Let L be a simple compact Lie group, and $\Delta_+$ is the set of positive roots. I have previously shown that if $\alpha\in\Delta_+$ and $\alpha_i$ is a simple root, then $s_i\alpha\in \Delta_+$ where s_i is the Weyl reflection associated with $\alpha_i$.

Now, let $\delta = \frac{1}{2}\sum_{\alpha\in\Delta_+}\alpha$. I want to show that
$$s_i\delta=\delta-\alpha_i$$

Homework Equations

The Attempt at a Solution

It's clear that
$$s_i\delta=\delta - \sum_{\alpha\neq \alpha_i} \frac{\alpha\cdot\alpha_i}{\alpha_i^2}\alpha_i - \alpha_i$$

But I have no idea how to show that $\alpha\cdot\alpha_i=0\quad \forall\alpha\neq\alpha_i$. I cannot make appeal to the fact that delta might be a sum of fundamental weights because that's what I need to show later on.

 

[fzero]

Homework Statement

Let L be a simple compact Lie group, and $\Delta_+$ is the set of positive roots.

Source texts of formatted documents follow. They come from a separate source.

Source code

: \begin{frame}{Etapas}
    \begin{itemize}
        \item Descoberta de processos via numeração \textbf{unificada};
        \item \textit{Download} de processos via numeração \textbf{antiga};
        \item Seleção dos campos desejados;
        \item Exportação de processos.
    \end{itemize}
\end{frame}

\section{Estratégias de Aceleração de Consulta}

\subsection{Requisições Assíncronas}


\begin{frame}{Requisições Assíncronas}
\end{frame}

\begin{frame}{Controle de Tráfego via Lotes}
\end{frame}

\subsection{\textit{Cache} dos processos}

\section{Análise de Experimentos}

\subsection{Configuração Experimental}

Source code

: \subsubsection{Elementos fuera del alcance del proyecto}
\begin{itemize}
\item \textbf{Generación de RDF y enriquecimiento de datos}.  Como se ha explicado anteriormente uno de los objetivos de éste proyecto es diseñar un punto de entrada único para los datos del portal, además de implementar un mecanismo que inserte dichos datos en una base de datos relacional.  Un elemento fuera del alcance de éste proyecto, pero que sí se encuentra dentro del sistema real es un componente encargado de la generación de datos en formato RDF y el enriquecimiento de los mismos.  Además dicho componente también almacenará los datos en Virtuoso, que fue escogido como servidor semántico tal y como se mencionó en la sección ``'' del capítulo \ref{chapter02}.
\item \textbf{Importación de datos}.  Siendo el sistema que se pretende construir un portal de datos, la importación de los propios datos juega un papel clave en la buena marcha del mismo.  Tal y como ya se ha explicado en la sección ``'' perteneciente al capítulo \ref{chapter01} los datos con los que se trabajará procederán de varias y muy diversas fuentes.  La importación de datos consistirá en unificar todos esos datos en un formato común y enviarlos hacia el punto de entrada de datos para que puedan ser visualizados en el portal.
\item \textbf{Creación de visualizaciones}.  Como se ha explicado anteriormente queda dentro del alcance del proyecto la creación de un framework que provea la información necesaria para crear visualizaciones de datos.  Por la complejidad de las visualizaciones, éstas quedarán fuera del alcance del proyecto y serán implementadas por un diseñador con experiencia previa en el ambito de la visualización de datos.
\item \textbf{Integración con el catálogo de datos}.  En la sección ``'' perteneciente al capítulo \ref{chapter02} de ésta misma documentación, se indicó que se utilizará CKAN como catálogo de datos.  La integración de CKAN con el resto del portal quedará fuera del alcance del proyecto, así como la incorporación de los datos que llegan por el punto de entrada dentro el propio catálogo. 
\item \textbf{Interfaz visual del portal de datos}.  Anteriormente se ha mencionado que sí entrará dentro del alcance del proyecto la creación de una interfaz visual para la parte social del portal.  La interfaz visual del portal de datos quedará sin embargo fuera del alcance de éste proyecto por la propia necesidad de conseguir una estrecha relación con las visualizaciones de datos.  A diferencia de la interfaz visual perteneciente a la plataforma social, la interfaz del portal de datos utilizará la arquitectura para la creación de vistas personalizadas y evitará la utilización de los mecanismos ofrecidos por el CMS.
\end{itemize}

I have previously shown that if $\alpha\in\Delta_+$ and $\alpha_i$ is a simple root, then $s_i\alpha\in \Delta_+$ where s_i is the Weyl reflection associated with $\alpha_i$.

To be precise, $s_i\alpha\in \Delta_+$ for $\alpha\neq \alpha_i$. That is, $s_i$ reflects $\alpha_i \rightarrow -\alpha_i$ but permutes the $\alpha\neq \alpha_i$ into one another.

Now, let $\delta = \frac{1}{2}\sum_{\alpha\in\Delta_+}\alpha$. I want to show that
$$s_i\delta=\delta-\alpha_i$$

Homework Equations

The Attempt at a Solution

It's clear that
$$s_i\delta=\delta - \sum_{\alpha\neq \alpha_i} \frac{\alpha\cdot\alpha_i}{\alpha_i^2}\alpha_i - \alpha_i$$

But I have no idea how to show that $\alpha\cdot\alpha_i=0\quad \forall\alpha\neq\alpha_i$. I cannot make appeal to the fact that delta might be a sum of fundamental weights because that's what I need to show later on.

In light of the comments above, it's more straightforward to note that

$$s_i \delta = \frac{1}{2}\sum_{\alpha\in\Delta_+}s_i\alpha =\frac{1}{2} \left( \sum_{\alpha\neq \alpha_i} \alpha - \alpha_i \right).$$

Restoring $\delta$ in an obvious way gives the required result.